Complete YAML schema reference for Ploston workflows.


Canonical Example

This example shows every field. Copy it as a starting point for your workflows.

# ─────────────────────────────────────────────────────────────────
# METADATA (required)
# ─────────────────────────────────────────────────────────────────
name: data-pipeline                    # Required: Workflow identifier
version: "1.0.0"                       # Required: Semantic version
description: "Fetch, transform, and validate data"  # Optional

# ─────────────────────────────────────────────────────────────────
# PACKAGES (optional)
# ─────────────────────────────────────────────────────────────────
packages:
  profile: standard                    # minimal | standard | data_science
  additional:                          # Extra packages to allow
    - requests

# ─────────────────────────────────────────────────────────────────
# DEFAULTS (optional)
# ─────────────────────────────────────────────────────────────────
defaults:
  timeout: 30                          # Default step timeout (seconds)
  on_error: fail                       # fail | continue | retry
  retry:                               # Retry config (when on_error: retry)
    max_attempts: 3
    initial_delay: 1.0
    max_delay: 30.0
    backoff_multiplier: 2.0

# ─────────────────────────────────────────────────────────────────
# INPUTS (optional, but usually needed)
# Format: Array of input definitions
# ─────────────────────────────────────────────────────────────────
inputs:
  # Simple syntax: just the name (required, type: string)
  - url

  # With default value (makes it optional)
  - format: "json"

  # Full definition with all options
  - count:
      type: integer                    # string | integer | number | boolean | array | object
      required: false                  # Default: true
      default: 10                      # Default value
      description: "Number of items"   # For documentation
      minimum: 1                       # Validation: minimum value
      maximum: 100                     # Validation: maximum value

  # Enum constraint
  - output_format:
      type: string
      enum: ["json", "csv", "xml"]     # Allowed values
      default: "json"

  # Pattern constraint
  - email:
      type: string
      pattern: "^[a-zA-Z0-9_.+-]+@[a-zA-Z0-9-]+\\.[a-zA-Z0-9-.]+$"
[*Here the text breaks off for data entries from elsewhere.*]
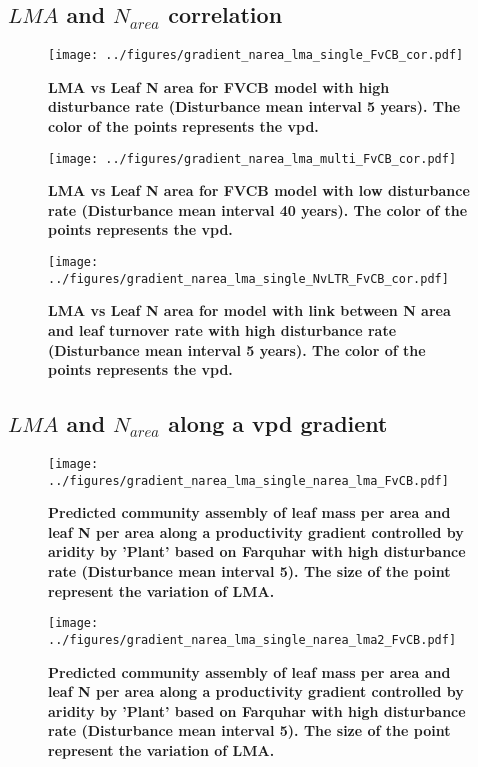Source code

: \documentclass[a4paper,11pt]{article}
\begin{document}
\clearpage

\subsection{$LMA$ and $N_{area}$ correlation}

\begin{figure}[ht]
\centering
\texttt{[image: ../figures/gradient\_narea\_lma\_single\_FvCB\_cor.pdf]}
\caption{\textbf{LMA vs Leaf N area for FVCB model with high disturbance rate (Disturbance mean interval 5 years). The color of the points represents the vpd.}
\label{fig:lma_narea_cor_single}}
\end{figure}


\begin{figure}[ht]
\centering
\texttt{[image: ../figures/gradient\_narea\_lma\_multi\_FvCB\_cor.pdf]}
\caption{\textbf{LMA vs Leaf N area for FVCB model with low disturbance rate (Disturbance mean interval 40 years). The color of the points represents the vpd.}
\label{fig:lma_narea_cor_multi}}
\end{figure}


\begin{figure}[ht]
\centering
\texttt{[image: ../figures/gradient\_narea\_lma\_single\_NvLTR\_FvCB\_cor.pdf]}
\caption{\textbf{LMA vs Leaf N area for model with link between N area and leaf turnover rate with high disturbance rate (Disturbance mean interval 5 years). The color of the points represents the vpd.}
\label{fig:lma_narea_cor_single_NvLTR}}
\end{figure}

\clearpage

\subsection{$LMA$ and $N_{area}$ along a vpd gradient}

\begin{figure}[ht]
\centering
\texttt{[image: ../figures/gradient\_narea\_lma\_single\_narea\_lma\_FvCB.pdf]}
\caption{\textbf{Predicted community assembly of leaf mass per area and leaf N per area along a productivity gradient controlled by aridity by 'Plant' based on Farquhar with high disturbance rate (Disturbance mean interval 5). The size of the point represent the variation of LMA.}
\label{fig:lma_nareaFh}}
\end{figure}

\begin{figure}[ht]
\centering
\texttt{[image: ../figures/gradient\_narea\_lma\_single\_narea\_lma2\_FvCB.pdf]}
\caption{\textbf{Predicted community assembly of leaf mass per area and leaf N per area along a productivity gradient controlled by aridity by 'Plant' based on Farquhar with high disturbance rate (Disturbance mean interval 5). The size of the point represent the variation of LMA.}
\label{fig:lma_nareaFh2}}
\end{figure}
\end{document}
# ─────────────────────────────────────────────────────────────────
# STEPS (required, at least one)
# ─────────────────────────────────────────────────────────────────
steps:
  # Tool step: calls an MCP tool
  - id: fetch                          # Required: unique step identifier
    tool: http_get                     # MCP tool name
    params:                            # Tool parameters (templates allowed)
      url: "{{ inputs.url }}"
      headers:
        Accept: "application/json"
    timeout: 60                        # Override default timeout
    on_error: retry                    # Override default error handling
    retry:
      max_attempts: 3
      initial_delay: 2.0

  # Code step: runs Python in sandbox
  - id: transform
    code: |
      import json

      # Access previous step output
      data = context.steps['fetch'].output

      # Access inputs
      limit = context.inputs.get('count', 10)

      # Process data
      items = data.get('items', [])[:limit]
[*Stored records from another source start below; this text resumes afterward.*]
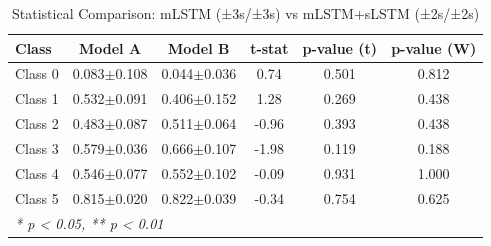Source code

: \begin{table}[htbp]
\centering
\caption{Statistical Comparison: mLSTM (±3s/±3s) vs mLSTM+sLSTM (±2s/±2s)}
\label{tab:comparison_class_mlstm_±3s_±3s_vs_mlstmslstm_±2s_±2s}
\begin{tabular}{lccccc}
\toprule
\textbf{Class} & \textbf{Model A} & \textbf{Model B} & \textbf{t-stat} & \textbf{p-value (t)} & \textbf{p-value (W)} \\
\midrule
Class 0 & 0.083$\pm$0.108 & 0.044$\pm$0.036 & 0.74 & 0.501 & 0.812 \\
Class 1 & 0.532$\pm$0.091 & 0.406$\pm$0.152 & 1.28 & 0.269 & 0.438 \\
Class 2 & 0.483$\pm$0.087 & 0.511$\pm$0.064 & -0.96 & 0.393 & 0.438 \\
Class 3 & 0.579$\pm$0.036 & 0.666$\pm$0.107 & -1.98 & 0.119 & 0.188 \\
Class 4 & 0.546$\pm$0.077 & 0.552$\pm$0.102 & -0.09 & 0.931 & 1.000 \\
Class 5 & 0.815$\pm$0.020 & 0.822$\pm$0.039 & -0.34 & 0.754 & 0.625 \\
\bottomrule
\multicolumn{6}{l}{\textit{* p < 0.05, ** p < 0.01}} \\
\end{tabular}
\end{table}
      # Return result (available as steps.transform.output)
      return {"items": items, "count": len(items)}

  # Step with dependency
  - id: validate
    depends_on: [transform]            # Wait for these steps first
    code: |
      data = context.steps['transform'].output
      if data['count'] == 0:
          raise ValueError("No items found")
      return {"valid": True, "count": data['count']}

# ─────────────────────────────────────────────────────────────────
# OUTPUTS (optional)
# ─────────────────────────────────────────────────────────────────

# Option 1: Single output (simple)
output: "{{ steps.validate.output }}"

# Option 2: Multiple named outputs (use this OR output, not both)
# outputs:
#   - name: result
#     from_path: steps.validate.output
#     description: "Validation result"
#   - name: item_count
#     value: "{{ steps.transform.output.count }}"
#     description: "Number of items processed"

Top-Level Structure

# Required
name: string          # Workflow identifier (alphanumeric, hyphens)
version: string       # Semantic version (e.g., "1.0", "2.1.3")

# Optional
description: string   # Human-readable description
packages: object      # Python package configuration
defaults: object      # Default step settings

# Schema
inputs: array         # Input definitions (array format)
steps: array          # Step definitions (required, at least one)
outputs: array        # Output definitions (optional)
output: string        # Single output expression (alternative to outputs)

Metadata

name (required)

Unique workflow identifier.

  • Type: string
  • Pattern: ^[a-zA-Z][a-zA-Z0-9-]*$
  • Example: data-transform, hello-world

version (required)

Semantic version string.

  • Type: string
  • Example: "1.0", "2.1.3"

description (optional)

Human-readable description.

  • Type: string
  • Example: "Transform and validate JSON data"

Packages Configuration

packages:
  profile: string     # Package profile: minimal | standard | data_science
  additional: array   # Additional packages to install

Profiles

Profile Packages
minimal json, re, datetime, math
standard minimal + collections, itertools, functools, hashlib, uuid
data_science standard + numpy, pandas (if available)

Defaults

defaults:
  timeout: integer    # Default step timeout (seconds)
  on_error: string    # Error handling: fail | continue | retry
  retry: object       # Retry configuration

Retry Configuration

defaults:
  retry:
    max_attempts: 3           # Maximum retry attempts
    initial_delay: 1.0        # Initial delay (seconds)
    max_delay: 30.0           # Maximum delay (seconds)
    backoff_multiplier: 2.0   # Exponential backoff multiplier

Inputs

Format: inputs is an array (list) of input definitions.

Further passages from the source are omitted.